Farro is an ancient grain with over 6,000 years of history. As a healthy alternative to brown rice, it boasts loads of iron, fiber, protein, and magnesium – providing all-round nutritional benefits.
Soybeans make an ideal replacement for rice in any recipe that calls for other grains, with its distinct nutty flavor and chewy texture providing an ideal complement.
What is Farro?
If you are wondering if is farro gluten free, farro is an ancient grain that has grown increasingly popular over time. Packed with protein, fiber, vitamins and minerals – including four sets of chromosomes unlike modern wheat products found at most grocery stores – farro offers many nutritional benefits while its distinct flavor and chewy texture make it the ideal base for hearty soups, salads and more!
How farro is prepared can have a dramatic impact on its flavor and nutrition content. Most chefs prefer toasting dry farro in a pan for several minutes prior to adding liquid, in order to extract its signature nutty and roasted flavors, while some also opt for using chicken broth or vegetable stock for additional flavor enhancement.
As is the case with other whole grains, farro contains relatively high carbs but its fiber and protein help create a satiating feeling to aid weight loss. Furthermore, farro contains iron for healthy red blood cell production as well as zinc which boost immunity.
Types of Farro
Farro is an ancient grain, enjoying popularity with Egyptian pharaohs and Roman legions alike. Additionally, this superfood provides protein, fiber, vitamins, minerals and more all while being delicious!
As you shop your grocery store’s grain aisle, it is important to understand that “farro” refers to three distinct varieties of grains: emmer (farro piccolo), spelt (farro medio) and einkorn (triticum monococcum). Processing also plays a key role; whole farro requires the longest cooking time while semi-pearled varieties remove portions of bran. And pearled varieties offer quick cooking times!
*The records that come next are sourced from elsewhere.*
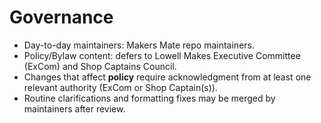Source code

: 
# Governance

- Day-to-day maintainers: Makers Mate repo maintainers.
- Policy/Bylaw content: defers to Lowell Makes Executive Committee (ExCom) and Shop Captains Council.
- Changes that affect **policy** require acknowledgment from at least one relevant authority (ExCom or Shop Captain(s)).
- Routine clarifications and formatting fixes may be merged by maintainers after review.
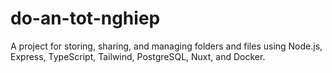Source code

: # do-an-tot-nghiep
A project for storing, sharing, and managing folders and files using Node.js, Express, TypeScript, Tailwind, PostgreSQL, Nuxt, and Docker.
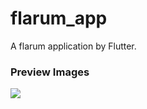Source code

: # flarum_app

A flarum application by Flutter.

### Preview Images
![](https://clinux.co/assets/files/2020-06-23/1592901911-413910-prewview.png)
If you want to add farro into your diet, shop at a grocery store that carries organic and natural products. Farro should be located either near quinoa or other ancient grains for ease of shopping; its chewy texture works well in soups and salads.
Nutritional Benefits of Farro
Farro is an excellent source of protein, fiber, and minerals like iron, magnesium and zinc. Furthermore, its B vitamin content plays a key role in supporting metabolic health (transforming carbohydrates, fats and proteins into energy) while keeping you feeling satisfied for longer.
Rice boasts a low glycemic index, meaning its digestion occurs slowly to avoid sudden surges or drops in blood sugar that could trigger hunger cravings. Furthermore, its rich fiber and protein content ensure it will help prolong satiety by slowing digestion through your digestive tract.
Soaking farro overnight (not necessary, but can reduce phytic acid), can significantly decrease cooking time to about 30 minutes for an al dente texture. You can further shorten its cooking time for whole or emmer farro by grinding before adding water – this breaks up some of its hard outer shell and speeds up the cooking process.
How to Cook Farro
Farro’s nutty flavor complements well with many vegetables and herbs, making it the ideal side dish to any soup or salad, or used as part of a main course dish like this hearty Beef and Farro Soup recipe.
To cook farro on the stovetop, bring water to a boil before adding farro and aromatics. Continue stirring and simmering until tender. Alternatively, use a rice cooker: put rinsed grains along with 3 cups of water and salt into it – set it to manual mode and cook it for 12 minutes!
After cooking farro, allow it to cool before fluffing with a fork to maintain its texture and stand up well against vinaigrettes or other flavors. Refrigerate or freeze in an airtight container/bag up to six months later – when freezing, be sure to spread out in one layer otherwise they could clump together later during rewarming!